HW_1_Lacy

EXERCISE 1

Read Dataset:

cars = read.csv("C:/Users/lacyb/Documents/2021 Fall/STA 6443 - DA Algorithms I/Cars.csv", header = TRUE)

Ex 1. Part (a)

Combined MPG Variable & New Data Frame

Boxplot:

boxplot(cars$MPG_Combo, ylab= "MPG")

This boxplot shows that the majority of the data is between 15 and 30 MPG with 50% of the data being between 20 and 25. This means that fuel efficiencies are low with most outliers being above the maximum at 30.

Ex 1. Part (b)

Boxplot:

boxplot(MPG_Combo ~ Type, data = cars, xlab = "Car Type", ylab = "MPG")

Based on the boxplot, Sedans have the largest range in fuel efficiency with a minimum of 15 and maximum of 35, with outliers reaching above 40 MPG. Wagons have the most datapoints in the 50% between 23 and 28 MPG. SUVs have the lowest minimum at 11 MPG, and the lowest maximum at 25 MPG.Trucks are similar to SUVs, but with a much higher maximum MPG (16).

Ex 1. Part (c)

Descriptive Statistics:

summary(cars$Horsepower)

##    Min. 1st Qu.  Median    Mean 3rd Qu.    Max. 
##   100.0   165.0   210.0   216.8   255.0   500.0

mean(cars$Horsepower)

## [1] 216.76

var(cars$Horsepower)

## [1] 5085.952

range(cars$Horsepower)

## [1] 100 500

Qualitative Normality Check of Horsepower:

par(mfrow = c(2, 2))
boxplot(cars$Horsepower, xlab = "Horsepower", main = "Normality of Horsepower")
hist(cars$Horsepower, xlab = "Horsepower", main = "Normality of Horsepower")
qqnorm(cars$Horsepower); qqline(cars$Horsepower, col = 2)
plot(density(cars$Horsepower), xlab = "Horsepower", main = "Normality of Horsepower")

According to the visual test, the variable seems to follow a fairly normal distribution. But the large number of outliers in the QQ-Plot could indicate that the variable does not follow a normal distribution.

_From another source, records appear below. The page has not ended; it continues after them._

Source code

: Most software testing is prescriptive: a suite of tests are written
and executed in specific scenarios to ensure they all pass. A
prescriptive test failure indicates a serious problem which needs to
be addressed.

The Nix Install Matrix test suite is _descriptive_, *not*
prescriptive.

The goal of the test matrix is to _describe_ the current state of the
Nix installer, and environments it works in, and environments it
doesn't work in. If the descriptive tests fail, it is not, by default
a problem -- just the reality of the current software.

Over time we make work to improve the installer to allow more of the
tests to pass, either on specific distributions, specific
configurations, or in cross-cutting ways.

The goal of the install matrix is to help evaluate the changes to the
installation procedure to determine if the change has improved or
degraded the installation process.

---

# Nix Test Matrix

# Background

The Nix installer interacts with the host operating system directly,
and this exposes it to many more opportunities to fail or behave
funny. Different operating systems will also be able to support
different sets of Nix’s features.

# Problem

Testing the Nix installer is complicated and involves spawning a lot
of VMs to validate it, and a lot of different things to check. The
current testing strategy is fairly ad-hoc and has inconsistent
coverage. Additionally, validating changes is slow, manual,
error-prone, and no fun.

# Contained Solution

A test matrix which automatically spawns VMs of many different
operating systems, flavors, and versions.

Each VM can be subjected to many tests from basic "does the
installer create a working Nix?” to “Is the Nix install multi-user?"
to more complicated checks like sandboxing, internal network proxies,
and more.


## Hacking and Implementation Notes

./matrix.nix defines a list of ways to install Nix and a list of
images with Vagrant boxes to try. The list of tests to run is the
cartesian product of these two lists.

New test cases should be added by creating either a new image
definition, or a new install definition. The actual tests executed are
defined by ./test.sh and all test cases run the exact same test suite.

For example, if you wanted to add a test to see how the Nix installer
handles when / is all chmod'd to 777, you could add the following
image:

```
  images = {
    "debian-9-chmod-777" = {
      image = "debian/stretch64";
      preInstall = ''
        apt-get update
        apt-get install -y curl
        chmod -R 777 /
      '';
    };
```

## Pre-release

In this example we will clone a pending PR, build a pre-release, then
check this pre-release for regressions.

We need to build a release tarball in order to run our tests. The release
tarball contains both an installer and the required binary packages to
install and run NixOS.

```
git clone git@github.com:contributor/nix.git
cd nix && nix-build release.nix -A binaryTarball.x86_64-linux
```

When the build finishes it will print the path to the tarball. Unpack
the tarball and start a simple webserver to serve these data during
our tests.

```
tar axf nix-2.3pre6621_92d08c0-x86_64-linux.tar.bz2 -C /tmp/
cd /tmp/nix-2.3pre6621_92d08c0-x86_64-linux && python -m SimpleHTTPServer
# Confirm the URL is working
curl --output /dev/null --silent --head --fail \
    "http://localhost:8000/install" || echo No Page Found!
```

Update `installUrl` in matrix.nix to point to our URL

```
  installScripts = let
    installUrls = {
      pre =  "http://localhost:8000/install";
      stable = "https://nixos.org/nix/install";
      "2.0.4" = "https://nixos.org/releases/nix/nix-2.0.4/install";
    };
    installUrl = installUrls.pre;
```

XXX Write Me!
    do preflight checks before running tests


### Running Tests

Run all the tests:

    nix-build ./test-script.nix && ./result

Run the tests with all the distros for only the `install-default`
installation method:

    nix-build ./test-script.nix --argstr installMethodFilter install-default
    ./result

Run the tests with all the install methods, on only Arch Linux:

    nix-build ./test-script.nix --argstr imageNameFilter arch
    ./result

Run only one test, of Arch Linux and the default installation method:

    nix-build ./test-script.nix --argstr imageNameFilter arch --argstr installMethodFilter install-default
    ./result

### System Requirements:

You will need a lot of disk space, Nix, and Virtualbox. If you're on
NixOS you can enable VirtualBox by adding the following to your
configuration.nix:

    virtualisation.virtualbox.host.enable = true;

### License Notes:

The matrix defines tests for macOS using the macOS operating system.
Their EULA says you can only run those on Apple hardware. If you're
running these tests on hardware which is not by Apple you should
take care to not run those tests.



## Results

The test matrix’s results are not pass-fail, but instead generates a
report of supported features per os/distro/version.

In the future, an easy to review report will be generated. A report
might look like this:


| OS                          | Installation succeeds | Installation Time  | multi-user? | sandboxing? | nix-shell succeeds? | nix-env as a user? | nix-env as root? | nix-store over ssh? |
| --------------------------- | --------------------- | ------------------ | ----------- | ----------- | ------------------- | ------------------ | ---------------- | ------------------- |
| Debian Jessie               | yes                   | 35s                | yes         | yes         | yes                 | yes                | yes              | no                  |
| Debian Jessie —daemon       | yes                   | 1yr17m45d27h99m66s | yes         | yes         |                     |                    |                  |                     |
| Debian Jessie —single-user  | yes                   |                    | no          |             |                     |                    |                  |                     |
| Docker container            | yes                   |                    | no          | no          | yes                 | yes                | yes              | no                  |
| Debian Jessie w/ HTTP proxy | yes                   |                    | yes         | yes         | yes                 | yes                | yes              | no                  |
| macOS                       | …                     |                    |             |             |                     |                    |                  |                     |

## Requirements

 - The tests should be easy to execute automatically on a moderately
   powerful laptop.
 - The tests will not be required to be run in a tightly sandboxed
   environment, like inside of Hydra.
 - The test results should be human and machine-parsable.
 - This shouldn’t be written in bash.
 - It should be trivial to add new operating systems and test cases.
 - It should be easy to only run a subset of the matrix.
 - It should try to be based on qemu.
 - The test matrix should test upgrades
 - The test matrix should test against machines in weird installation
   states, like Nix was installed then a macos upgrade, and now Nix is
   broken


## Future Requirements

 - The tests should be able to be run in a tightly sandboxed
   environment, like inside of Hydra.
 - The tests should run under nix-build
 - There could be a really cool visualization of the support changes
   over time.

Quantitative/Formal Normality Check of Horsepower:

shapiro.test(cars$Horsepower)

## 
##  Shapiro-Wilk normality test
## 
## data:  cars$Horsepower
## W = 0.94573, p-value = 2.32e-11

The formal test shows there is a p-value that is less than our significant value of 0.05. This proves, like the evidence from the QQ-Plot, that the Horsepower variable does not follow a normal distribution.

Ex 1. Part (d)

Qualitative Normality Check of Horsepower by Type: Boxplot:

boxplot(Horsepower ~ Type, data = cars, main = "Horsepower by Type",
        xlab = "Car Type", ylab = "Horsepower")

Histograms:

par(mfrow = c(1, 3))
hist(cars$Horsepower[cars$Type=="Sports"], xlab = "Horsepower", main = "Sports Horsepower")
hist(cars$Horsepower[cars$Type=="SUV"], xlab = "Horsepower", main = "SUV Horsepower")
hist(cars$Horsepower[cars$Type=="Truck"], xlab = "Horsepower", main = "Truck Horsepower")

QQ-Plots:

par(mfrow = c(1, 3))
qqnorm(cars$Horsepower[cars$Type=="Sports"], main = "Sports Horsepower"); qqline(cars$Horsepower[cars$Type=="Sports"], col = 2)
qqnorm(cars$Horsepower[cars$Type=="SUV"], main = "SUV Horsepower"); qqline(cars$Horsepower[cars$Type=="SUV"], col = 2)
qqnorm(cars$Horsepower[cars$Type=="Truck"], main = "Truck Horsepower"); qqline(cars$Horsepower[cars$Type=="Truck"], col = 2)

Density:

par(mfrow = c(1, 3))
plot(density(cars$Horsepower[cars$Type=="Sports"]), main = "Sports Horsepower")
plot(density(cars$Horsepower[cars$Type=="SUV"]), main = "SUV Horsepower")
plot(density(cars$Horsepower[cars$Type=="Truck"]), main = "Truck Horsepower")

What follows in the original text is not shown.